#### Extracted data

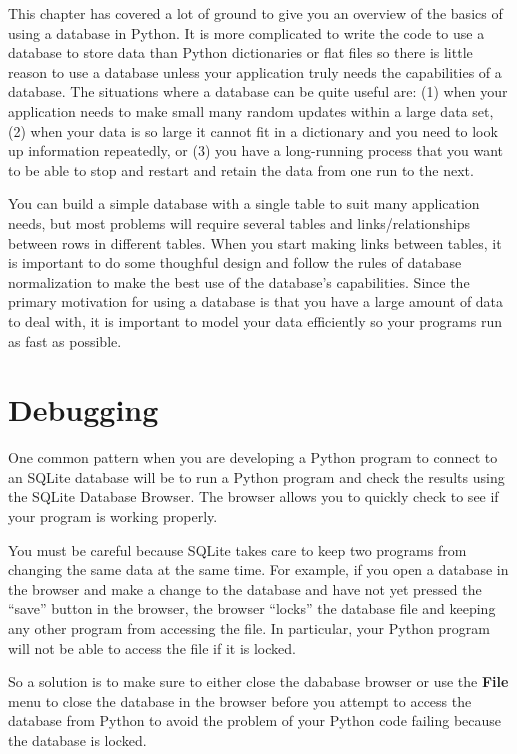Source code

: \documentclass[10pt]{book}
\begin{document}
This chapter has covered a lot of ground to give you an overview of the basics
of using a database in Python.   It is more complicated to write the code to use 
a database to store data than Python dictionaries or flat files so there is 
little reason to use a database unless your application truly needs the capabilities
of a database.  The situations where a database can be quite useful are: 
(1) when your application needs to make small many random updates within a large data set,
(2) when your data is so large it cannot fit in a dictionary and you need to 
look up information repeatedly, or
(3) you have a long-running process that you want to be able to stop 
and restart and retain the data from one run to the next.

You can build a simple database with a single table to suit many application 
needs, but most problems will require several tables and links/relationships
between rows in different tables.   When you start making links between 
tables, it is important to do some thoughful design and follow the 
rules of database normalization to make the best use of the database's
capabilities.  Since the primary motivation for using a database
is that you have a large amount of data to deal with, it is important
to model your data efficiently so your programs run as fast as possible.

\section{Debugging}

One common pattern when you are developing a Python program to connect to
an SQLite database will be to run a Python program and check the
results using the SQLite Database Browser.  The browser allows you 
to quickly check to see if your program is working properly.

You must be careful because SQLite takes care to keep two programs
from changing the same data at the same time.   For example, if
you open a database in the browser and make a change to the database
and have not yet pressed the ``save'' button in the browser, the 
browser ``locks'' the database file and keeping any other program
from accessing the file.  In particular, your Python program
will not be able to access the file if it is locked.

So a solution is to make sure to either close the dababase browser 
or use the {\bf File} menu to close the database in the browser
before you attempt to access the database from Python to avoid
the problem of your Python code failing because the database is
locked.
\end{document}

########
#### Extracted data

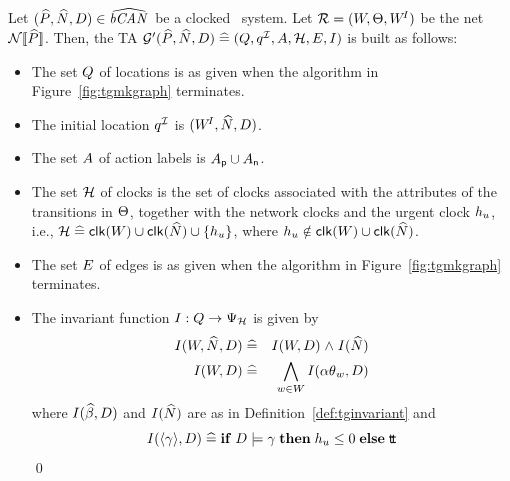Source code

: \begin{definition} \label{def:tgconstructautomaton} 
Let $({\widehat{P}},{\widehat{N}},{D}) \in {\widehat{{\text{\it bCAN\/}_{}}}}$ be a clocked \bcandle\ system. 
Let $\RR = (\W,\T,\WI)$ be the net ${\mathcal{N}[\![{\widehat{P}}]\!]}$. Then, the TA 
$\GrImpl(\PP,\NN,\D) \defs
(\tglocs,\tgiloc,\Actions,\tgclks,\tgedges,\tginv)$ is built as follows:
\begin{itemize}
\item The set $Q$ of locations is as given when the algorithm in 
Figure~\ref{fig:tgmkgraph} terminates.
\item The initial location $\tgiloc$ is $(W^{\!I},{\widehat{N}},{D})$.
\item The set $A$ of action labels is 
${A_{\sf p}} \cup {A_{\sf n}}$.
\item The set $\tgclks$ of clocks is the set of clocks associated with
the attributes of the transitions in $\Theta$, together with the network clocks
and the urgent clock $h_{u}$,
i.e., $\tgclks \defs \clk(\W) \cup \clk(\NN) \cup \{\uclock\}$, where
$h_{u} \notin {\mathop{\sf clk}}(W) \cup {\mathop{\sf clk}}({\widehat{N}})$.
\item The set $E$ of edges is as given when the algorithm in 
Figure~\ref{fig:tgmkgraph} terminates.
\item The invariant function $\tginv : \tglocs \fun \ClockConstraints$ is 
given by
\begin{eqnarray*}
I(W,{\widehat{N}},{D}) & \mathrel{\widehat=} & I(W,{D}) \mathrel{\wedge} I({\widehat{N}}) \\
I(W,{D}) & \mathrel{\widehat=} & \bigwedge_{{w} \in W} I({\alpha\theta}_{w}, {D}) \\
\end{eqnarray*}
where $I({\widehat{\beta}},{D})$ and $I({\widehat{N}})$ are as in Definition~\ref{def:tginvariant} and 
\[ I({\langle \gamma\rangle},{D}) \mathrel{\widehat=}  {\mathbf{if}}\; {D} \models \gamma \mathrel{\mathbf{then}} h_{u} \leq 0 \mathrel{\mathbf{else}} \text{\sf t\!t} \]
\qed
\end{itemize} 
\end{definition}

########

**What the exercise asks**
Starting with the line with "tables, it is" above and going on through the line with "results using the", transcribe every line exactly, both ends included, and add nothing.

**Problem solution**
tables, it is important to do some thoughful design and follow the 
rules of database normalization to make the best use of the database's
capabilities.  Since the primary motivation for using a database
is that you have a large amount of data to deal with, it is important
to model your data efficiently so your programs run as fast as possible.

\section{Debugging}

One common pattern when you are developing a Python program to connect to
an SQLite database will be to run a Python program and check the
results using the SQLite Database Browser.  The browser allows you 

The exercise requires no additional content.